John DiRaimondo

Personal information
- Full name: John DiRaimondo
- Date of birth: April 23, 1986 (age 39)
- Place of birth: St. Louis, Missouri, United States
- Height: 5 ft 8 in (1.73 m)
- Position: Midfielder

Youth career
- 2003–2006: St. Louis Billikens

Senior career*
- Years: Team / Apps / (Gls)
- 2005–2006: Chicago Fire Premier / 22 / (5)
- 2007–2009: Colorado Rapids / 11 / (1)
- 2009: D.C. United / 1 / (0)
- 2009: → Harrisburg City Islanders (loan) / 1 / (0)
- 2009: → Richmond Kickers (loan) / 5 / (2)

International career
- 2003: United States U-17 / 6 / (2)
- United States U-20

= John DiRaimondo =

American soccer player

John DiRaimondo (born April 23, 1986, in St. Louis, Missouri) is an American former soccer player.

==Career==

===Youth===
DiRaimondo went through an accelerated high school program at St. Louis University High that allowed him to graduate a year early alongside fellow soccer player and childhood friend Brian Grazier. While on the team, DiRaimondo lived in Florida and was roommates with Grazier. In 2003, he was named as the Parade Magazine All-American and competed in the McDonald's All-American game. DiRaimondo received Student-Athlete of the Year in 2001 and completed high school being on the honor roll all four years.

===College===
DiRaimondo attended St. Louis University; in 2003 he scored four goals and got ten assists while being named second-team NSCAA All-Midwest Region, and was named to the Virginia Adidas Classic All-Tournament team. In 2004, he scored four goals and got three assists while being named first team All-Conference. In 2005, he scored a career high of nine goals and ten assists while being named first team All-Conference and All-Region. He also made it to the Hermann Trophy Watch list. In his last year of college, DiRaimondo scored five goals and got five assists while being named a Hermann Trophy semifinalist. ESPN the Magazine named him Academic All-American. During his college years he also played with Chicago Fire Premier in the USL Premier Development League.

===Professional===
DiRaimondo was drafted by Major League Soccer's Colorado Rapids on January 18, 2007, and was drafted by Minnesota Thunder of the USL First Division on January 24, 2007. He made his debut for the Rapids on March 29, 2008, and scored his first professional goal the following week against the Kansas City Wizards.

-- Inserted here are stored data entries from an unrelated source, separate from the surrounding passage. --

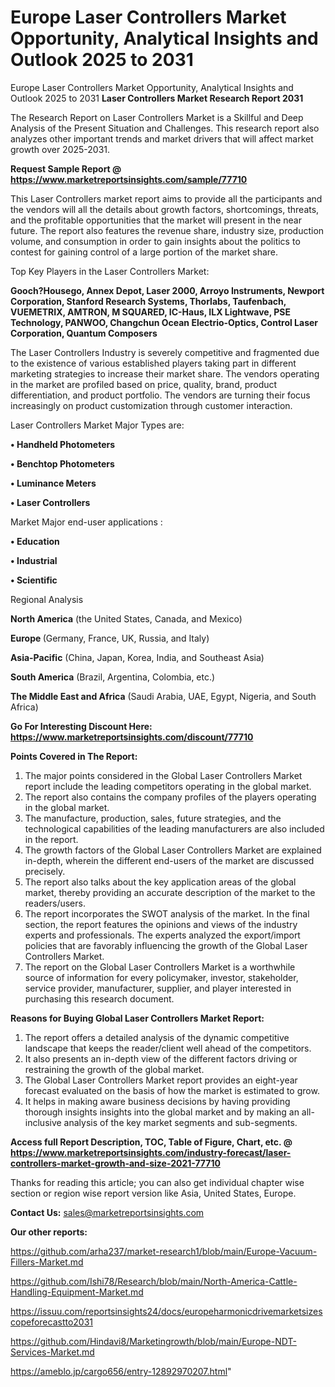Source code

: # Europe Laser Controllers Market Opportunity, Analytical Insights and Outlook 2025 to 2031
Europe Laser Controllers Market Opportunity, Analytical Insights and Outlook 2025 to 2031
<strong>Laser Controllers Market Research Report 2031</strong>

The Research Report on Laser Controllers Market is a Skillful and Deep Analysis of the Present Situation and Challenges. This research report also analyzes other important trends and market drivers that will affect market growth over 2025-2031.

<strong>Request Sample Report @ <a href=https://www.marketreportsinsights.com/sample/77710>https://www.marketreportsinsights.com/sample/77710</a></strong>

This Laser Controllers market report aims to provide all the participants and the vendors will all the details about growth factors, shortcomings, threats, and the profitable opportunities that the market will present in the near future. The report also features the revenue share, industry size, production volume, and consumption in order to gain insights about the politics to contest for gaining control of a large portion of the market share.

Top Key Players in the Laser Controllers Market:

<strong>Gooch?Housego, Annex Depot, Laser 2000, Arroyo Instruments, Newport Corporation, Stanford Research Systems, Thorlabs, Taufenbach, VUEMETRIX, AMTRON, M SQUARED, IC-Haus, ILX Lightwave, PSE Technology, PANWOO, Changchun Ocean Electrio-Optics, Control Laser Corporation, Quantum Composers</strong>

The Laser Controllers Industry is severely competitive and fragmented due to the existence of various established players taking part in different marketing strategies to increase their market share. The vendors operating in the market are profiled based on price, quality, brand, product differentiation, and product portfolio. The vendors are turning their focus increasingly on product customization through customer interaction.

Laser Controllers Market Major Types are:

<strong>• Handheld Photometers

• Benchtop Photometers

• Luminance Meters

• Laser Controllers</strong>

Market Major end-user applications :

<strong>• Education

• Industrial

• Scientific</strong>

Regional Analysis

</u><strong><b>North America</b></strong> (the United States, Canada, and Mexico)

<strong><b>Europe </b></strong>(Germany, France, UK, Russia, and Italy)

<strong><b>Asia-Pacific</b></strong> (China, Japan, Korea, India, and Southeast Asia)

<strong><b>South America</b></strong> (Brazil, Argentina, Colombia, etc.)

<strong><b>The Middle East and Africa</b></strong> (Saudi Arabia, UAE, Egypt, Nigeria, and South Africa)

<strong>Go For Interesting Discount Here: <a href=https://www.marketreportsinsights.com/discount/77710>https://www.marketreportsinsights.com/discount/77710</a></strong>

<strong>Points Covered in The Report:</strong>
<ol>
  <li>The major points considered in the Global Laser Controllers Market report include the leading competitors operating in the global market.</li>
  <li>The report also contains the company profiles of the players operating in the global market.</li>
  <li>The manufacture, production, sales, future strategies, and the technological capabilities of the leading manufacturers are also included in the report.</li>
  <li>The growth factors of the Global Laser Controllers Market are explained in-depth, wherein the different end-users of the market are discussed precisely.</li>
  <li>The report also talks about the key application areas of the global market, thereby providing an accurate description of the market to the readers/users.</li>
  <li>The report incorporates the SWOT analysis of the market. In the final section, the report features the opinions and views of the industry experts and professionals. The experts analyzed the export/import policies that are favorably influencing the growth of the Global Laser Controllers Market.</li>
  <li>The report on the Global Laser Controllers Market is a worthwhile source of information for every policymaker, investor, stakeholder, service provider, manufacturer, supplier, and player interested in purchasing this research document.</li>
</ol>
<strong>Reasons for Buying Global Laser Controllers Market Report:</strong>

<ol>
  <li>The report offers a detailed analysis of the dynamic competitive landscape that keeps the reader/client well ahead of the competitors.</li>
  <li>It also presents an in-depth view of the different factors driving or restraining the growth of the global market.</li>
  <li>The Global Laser Controllers Market report provides an eight-year forecast evaluated on the basis of how the market is estimated to grow.</li>
  <li>It helps in making aware business decisions by having providing thorough insights insights into the global market and by making an all-inclusive analysis of the key market segments and sub-segments.</li>
</ol>
<strong>Access full Report Description, TOC, Table of Figure, Chart, etc. @ <a href=https://www.marketreportsinsights.com/industry-forecast/laser-controllers-market-growth-and-size-2021-77710>https://www.marketreportsinsights.com/industry-forecast/laser-controllers-market-growth-and-size-2021-77710</a></strong>


Thanks for reading this article; you can also get individual chapter wise section or region wise report version like Asia, United States, Europe.

<strong>Contact Us:</strong>
sales@marketreportsinsights.com

<strong>Our other reports:</strong>

<a href=https://github.com/arha237/market-research1/blob/main/Europe-Vacuum-Fillers-Market.md>https://github.com/arha237/market-research1/blob/main/Europe-Vacuum-Fillers-Market.md</a>

<a href=https://github.com/Ishi78/Research/blob/main/North-America-Cattle-Handling-Equipment-Market.md>https://github.com/Ishi78/Research/blob/main/North-America-Cattle-Handling-Equipment-Market.md</a>

<a href=https://issuu.com/reportsinsights24/docs/europeharmonicdrivemarketsizescopeforecastto2031>https://issuu.com/reportsinsights24/docs/europeharmonicdrivemarketsizescopeforecastto2031</a>

<a href=https://github.com/Hindavi8/Marketingrowth/blob/main/Europe-NDT-Services-Market.md>https://github.com/Hindavi8/Marketingrowth/blob/main/Europe-NDT-Services-Market.md</a>

<a href=https://ameblo.jp/cargo656/entry-12892970207.html>https://ameblo.jp/cargo656/entry-12892970207.html</a>"
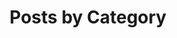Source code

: ---
title: "Posts by Category"
layout: categories
permalink: /categories/project/
author_profile: true
taxonomy: 프로젝트
---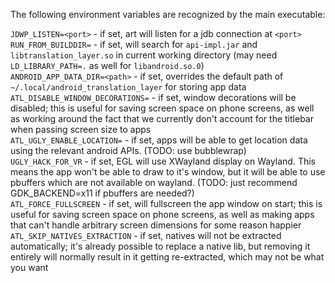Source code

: The following environment variables are recognized by the main executable:

`JDWP_LISTEN=<port>` - if set, art will listen for a jdb connection at `<port>`  
`RUN_FROM_BUILDDIR=` - if set, will search for `api-impl.jar` and `libtranslation_layer.so` in current working directory (may need `LD_LIBRARY_PATH=.` as well for `libandroid.so.0`)  
`ANDROID_APP_DATA_DIR=<path>` - if set, overrides the default path of `~/.local/android_translation_layer` for storing app data  
`ATL_DISABLE_WINDOW_DECORATIONS=` - if set, window decorations will be disabled; 
this is useful for saving screen space on phone screens, as well as working around the fact that we currently don't account for the titlebar when passing screen size to apps  
`ATL_UGLY_ENABLE_LOCATION=` - if set, apps will be able to get location data using the relevant android APIs. (TODO: use bubblewrap)  
`UGLY_HACK_FOR_VR` - if set, EGL will use XWayland display on Wayland. This means the app won't be able to draw to it's window, but it will be able to use pbuffers which are not available on wayland. (TODO: just recommend GDK_BACKEND=x11 if pbuffers are needed?)  
`ATL_FORCE_FULLSCREEN` - if set, will fullscreen the app window on start; this is useful for saving screen space on phone screens, as well as making apps that can't handle arbitrary screen dimensions for some reason happier  
`ATL_SKIP_NATIVES_EXTRACTION` - if set, natives will not be extracted automatically; it's already possible to replace a native lib, but removing it entirely will normally result in it getting re-extracted, which may not be what you want
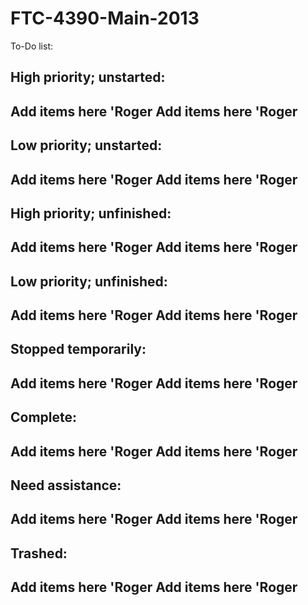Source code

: FTC-4390-Main-2013
==================

To-Do list:

High priority; unstarted:
-
  Add items here 'Roger
  Add items here 'Roger
-

Low priority; unstarted:
-
  Add items here 'Roger
  Add items here 'Roger
-

High priority; unfinished:
-
  Add items here 'Roger
  Add items here 'Roger
-

Low priority; unfinished:
-
  Add items here 'Roger
  Add items here 'Roger
-

Stopped temporarily:
-
  Add items here 'Roger
  Add items here 'Roger
-

Complete:
-
  Add items here 'Roger
  Add items here 'Roger
-

Need assistance:
-
  Add items here 'Roger
  Add items here 'Roger
-

Trashed:
-
  Add items here 'Roger
  Add items here 'Roger
-
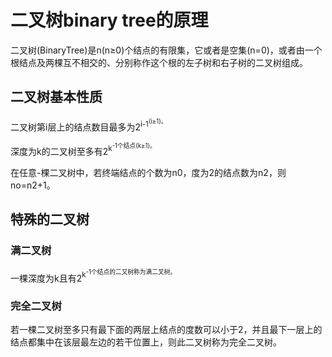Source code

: # 二叉树binary tree的原理
二叉树(BinaryTree)是n(n≥0)个结点的有限集，它或者是空集(n=0)，或者由一个根结点及两棵互不相交的、分别称作这个根的左子树和右子树的二叉树组成。

## 二叉树基本性质
二叉树第i层上的结点数目最多为2<sup>i-1<sup>(i≥1)。

深度为k的二叉树至多有2<sup>k<sup>-1个结点(k≥1)。

在任意-棵二叉树中，若终端结点的个数为n0，度为2的结点数为n2，则no=n2+1。

## 特殊的二叉树
### 满二叉树
一棵深度为k且有2<sup>k<sup>-1个结点的二又树称为满二叉树。

### 完全二叉树
若一棵二叉树至多只有最下面的两层上结点的度数可以小于2，并且最下一层上的结点都集中在该层最左边的若干位置上，则此二叉树称为完全二叉树。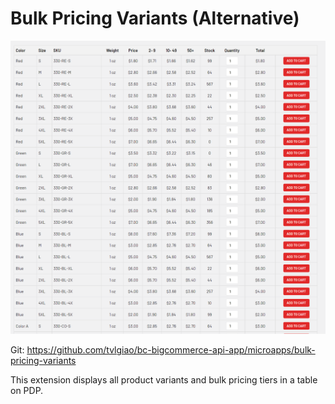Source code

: # Bulk Pricing Variants (Alternative)

![Bulk pricing variants](img/bulk-pricing-variants.png)

Git: https://github.com/tvlgiao/bc-bigcommerce-api-app/microapps/bulk-pricing-variants

This extension displays all product variants and bulk pricing tiers in a table on PDP.



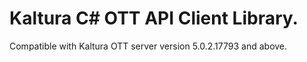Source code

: # Kaltura C# OTT API Client Library.
Compatible with Kaltura OTT server version 5.0.2.17793 and above.

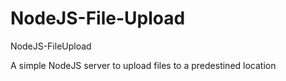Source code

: # NodeJS-File-Upload
NodeJS-FileUpload

A simple NodeJS server to upload files to a predestined location
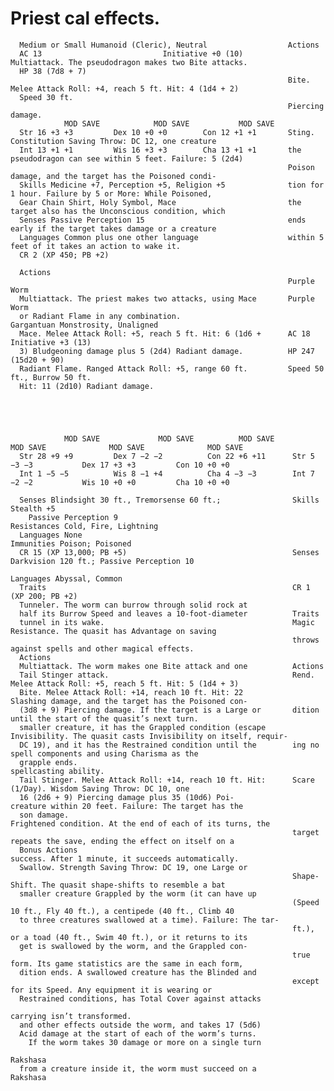 # Priest                                                      cal effects.

      Medium or Small Humanoid (Cleric), Neutral                  Actions
      AC 13                           Initiative +0 (10)                Multiattack. The pseudodragon makes two Bite attacks.
      HP 38 (7d8 + 7)
                                                                  Bite. Melee Attack Roll: +4, reach 5 ft. Hit: 4 (1d4 + 2)
      Speed 30 ft.
                                                                  Piercing damage.
                MOD SAVE            MOD SAVE           MOD SAVE
      Str 16 +3 +3         Dex 10 +0 +0        Con 12 +1 +1       Sting. Constitution Saving Throw: DC 12, one creature
      Int 13 +1 +1         Wis 16 +3 +3        Cha 13 +1 +1       the pseudodragon can see within 5 feet. Failure: 5 (2d4)
                                                                  Poison damage, and the target has the Poisoned condi-
      Skills Medicine +7, Perception +5, Religion +5              tion for 1 hour. Failure by 5 or More: While Poisoned,
      Gear Chain Shirt, Holy Symbol, Mace                         the target also has the Unconscious condition, which
      Senses Passive Perception 15                                ends early if the target takes damage or a creature
      Languages Common plus one other language                    within 5 feet of it takes an action to wake it.
      CR 2 (XP 450; PB +2)

      Actions
                                                                  Purple Worm
      Multiattack. The priest makes two attacks, using Mace       Purple Worm
      or Radiant Flame in any combination.                        Gargantuan Monstrosity, Unaligned
      Mace. Melee Attack Roll: +5, reach 5 ft. Hit: 6 (1d6 +      AC 18                             Initiative +3 (13)
      3) Bludgeoning damage plus 5 (2d4) Radiant damage.          HP 247 (15d20 + 90)
      Radiant Flame. Ranged Attack Roll: +5, range 60 ft.         Speed 50 ft., Burrow 50 ft.
      Hit: 11 (2d10) Radiant damage.





                MOD SAVE             MOD SAVE          MOD SAVE              MOD SAVE              MOD SAVE              MOD SAVE
      Str 28 +9 +9         Dex 7 −2 −2          Con 22 +6 +11      Str 5 −3 −3           Dex 17 +3 +3         Con 10 +0 +0
      Int 1 −5 −5          Wis 8 −1 +4          Cha 4 −3 −3        Int 7 −2 −2           Wis 10 +0 +0         Cha 10 +0 +0

      Senses Blindsight 30 ft., Tremorsense 60 ft.;                Skills Stealth +5
        Passive Perception 9                                       Resistances Cold, Fire, Lightning
      Languages None                                               Immunities Poison; Poisoned
      CR 15 (XP 13,000; PB +5)                                     Senses Darkvision 120 ft.; Passive Perception 10
                                                                   Languages Abyssal, Common
      Traits                                                       CR 1 (XP 200; PB +2)
      Tunneler. The worm can burrow through solid rock at
      half its Burrow Speed and leaves a 10-foot-diameter          Traits
      tunnel in its wake.                                          Magic Resistance. The quasit has Advantage on saving
                                                                   throws against spells and other magical effects.
      Actions
      Multiattack. The worm makes one Bite attack and one          Actions
      Tail Stinger attack.                                         Rend. Melee Attack Roll: +5, reach 5 ft. Hit: 5 (1d4 + 3)
      Bite. Melee Attack Roll: +14, reach 10 ft. Hit: 22           Slashing damage, and the target has the Poisoned con-
      (3d8 + 9) Piercing damage. If the target is a Large or       dition until the start of the quasit’s next turn.
      smaller creature, it has the Grappled condition (escape      Invisibility. The quasit casts Invisibility on itself, requir-
      DC 19), and it has the Restrained condition until the        ing no spell components and using Charisma as the
      grapple ends.                                                spellcasting ability.
      Tail Stinger. Melee Attack Roll: +14, reach 10 ft. Hit:      Scare (1/Day). Wisdom Saving Throw: DC 10, one
      16 (2d6 + 9) Piercing damage plus 35 (10d6) Poi-             creature within 20 feet. Failure: The target has the
      son damage.                                                  Frightened condition. At the end of each of its turns, the
                                                                   target repeats the save, ending the effect on itself on a
      Bonus Actions                                                success. After 1 minute, it succeeds automatically.
      Swallow. Strength Saving Throw: DC 19, one Large or
                                                                   Shape-Shift. The quasit shape-shifts to resemble a bat
      smaller creature Grappled by the worm (it can have up
                                                                   (Speed 10 ft., Fly 40 ft.), a centipede (40 ft., Climb 40
      to three creatures swallowed at a time). Failure: The tar-
                                                                   ft.), or a toad (40 ft., Swim 40 ft.), or it returns to its
      get is swallowed by the worm, and the Grappled con-
                                                                   true form. Its game statistics are the same in each form,
      dition ends. A swallowed creature has the Blinded and
                                                                   except for its Speed. Any equipment it is wearing or
      Restrained conditions, has Total Cover against attacks
                                                                   carrying isn’t transformed.
      and other effects outside the worm, and takes 17 (5d6)
      Acid damage at the start of each of the worm’s turns.
        If the worm takes 30 damage or more on a single turn
                                                                   Rakshasa
      from a creature inside it, the worm must succeed on a        Rakshasa

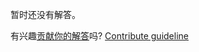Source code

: 
暂时还没有解答。

有兴趣[贡献你的解答](https://github.com/BFEdev/BFE.dev-solutions/blob/main/quiz/symbol_zh.md)吗? [Contribute guideline](https://github.com/BFEdev/BFE.dev-solutions#how-to-contribute)
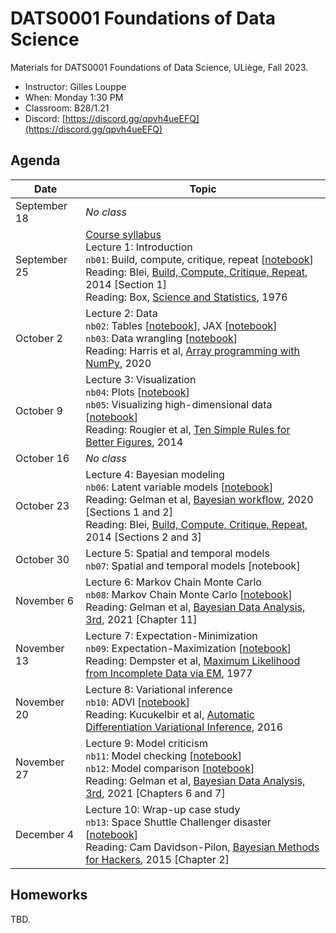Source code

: # DATS0001 Foundations of Data Science

Materials for DATS0001 Foundations of Data Science, ULiège, Fall 2023.

- Instructor: Gilles Louppe
- When: Monday 1:30 PM
- Classroom: B28/1.21
- Discord: [https://discord.gg/qpvh4ueEFQ](https://discord.gg/qpvh4ueEFQ)

## Agenda

| Date | Topic |
| --- | --- |
| September 18 | _No class_ |
| September 25 | [Course syllabus](https://glouppe.github.io/dats0001-foundations-of-data-science/?p=course-syllabus.md)<br> Lecture 1: Introduction<br>`nb01`: Build, compute, critique, repeat [[notebook](./nb01-box-loop.ipynb)]<br>Reading: Blei, [Build, Compute, Critique, Repeat](http://www.cs.columbia.edu/~blei/fogm/2020F/readings/Blei2014.pdf), 2014 [Section 1]<br>Reading: Box, [Science and Statistics](https://www.jstor.org/stable/2286841), 1976|
| October 2 | Lecture 2: Data<br>`nb02`: Tables [[notebook](./nb02-tables.ipynb)], JAX [[notebook](./nb02b-jax.ipynb)]<br>`nb03`: Data wrangling [[notebook](./nb03-data-wrangling.ipynb)]<br>Reading: Harris et al, [Array programming with NumPy](https://www.nature.com/articles/s41586-020-2649-2), 2020 |
| October 9 | Lecture 3: Visualization <br>`nb04`: Plots [[notebook](./nb04-plots.ipynb)]<br>`nb05`: Visualizing high-dimensional data [[notebook](./nb05-high-dimensional-data.ipynb)]<br>Reading: Rougier et al, [Ten Simple Rules for Better Figures](https://journals.plos.org/ploscompbiol/article/file?id=10.1371/journal.pcbi.1003833&type=printable), 2014  |
| October 16 | _No class_ |
| October 23 | Lecture 4: Bayesian modeling <br>`nb06`: Latent variable models [[notebook](./nb06-latent-variable-models.ipynb)]<br>Reading: Gelman et al, [Bayesian workflow](https://arxiv.org/abs/2011.01808), 2020 [Sections 1 and 2]<br>Reading: Blei, [Build, Compute, Critique, Repeat](http://www.cs.columbia.edu/~blei/fogm/2020F/readings/Blei2014.pdf), 2014 [Sections 2 and 3] |
| October 30 | Lecture 5: Spatial and temporal models<br>`nb07`: Spatial and temporal models [notebook] | 
| November 6 | Lecture 6: Markov Chain Monte Carlo<br>`nb08`: Markov Chain Monte Carlo [[notebook](./nb08-mcmc.ipynb)]<br>Reading: Gelman et al, [Bayesian Data Analysis, 3rd](http://www.stat.columbia.edu/~gelman/book/BDA3.pdf), 2021 [Chapter 11] |
| November 13 | Lecture 7: Expectation-Minimization <br>`nb09`: Expectation-Maximization [[notebook](./nb09-em.ipynb)]<br>Reading: Dempster et al, [Maximum Likelihood from Incomplete Data via EM](https://www.jstor.org/stable/2984875), 1977  |
| November 20 | Lecture 8: Variational inference <br>`nb10`: ADVI [[notebook](./nb10-advi.ipynb)]<br>Reading: Kucukelbir et al, [Automatic Differentiation Variational Inference](https://arxiv.org/abs/1603.00788), 2016 |
| November 27 | Lecture 9: Model criticism<br>`nb11`: Model checking [[notebook](./nb11-model-checking.ipynb)]<br>`nb12`: Model comparison [[notebook](./nb12-model-comparison.ipynb)]<br>Reading: Gelman et al, [Bayesian Data Analysis, 3rd](http://www.stat.columbia.edu/~gelman/book/BDA3.pdf), 2021 [Chapters 6 and 7] |
| December 4 | Lecture 10: Wrap-up case study<br>`nb13`: Space Shuttle Challenger disaster [[notebook](./nb13-space-shuttle-disaster.ipynb)]<br>Reading: Cam Davidson-Pilon, [Bayesian Methods for Hackers](https://camdavidsonpilon.github.io/Probabilistic-Programming-and-Bayesian-Methods-for-Hackers/#contents), 2015 [Chapter 2] |

## Homeworks

TBD.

DiRaimondo was waived by the Rapids on March 25, 2009, and was signed to a developmental contract by D.C. United, on March 27, 2009. He was loaned to the Harrisburg City Islanders of the USL Second Division in April 2009 and later to Richmond Kickers in May 2009.

===International===
He was selected for the United States U-17 national team after his freshman year and managed to score two goals for the Under-17 World Cup qualifier in Guatemala. In 2003, he competed for the U.S. Under-17 National Team at the 2003 FIFA U-17 World Championship in Finland, and in 2004 played with the U.S. Under-20 National Team in a tour of Korea.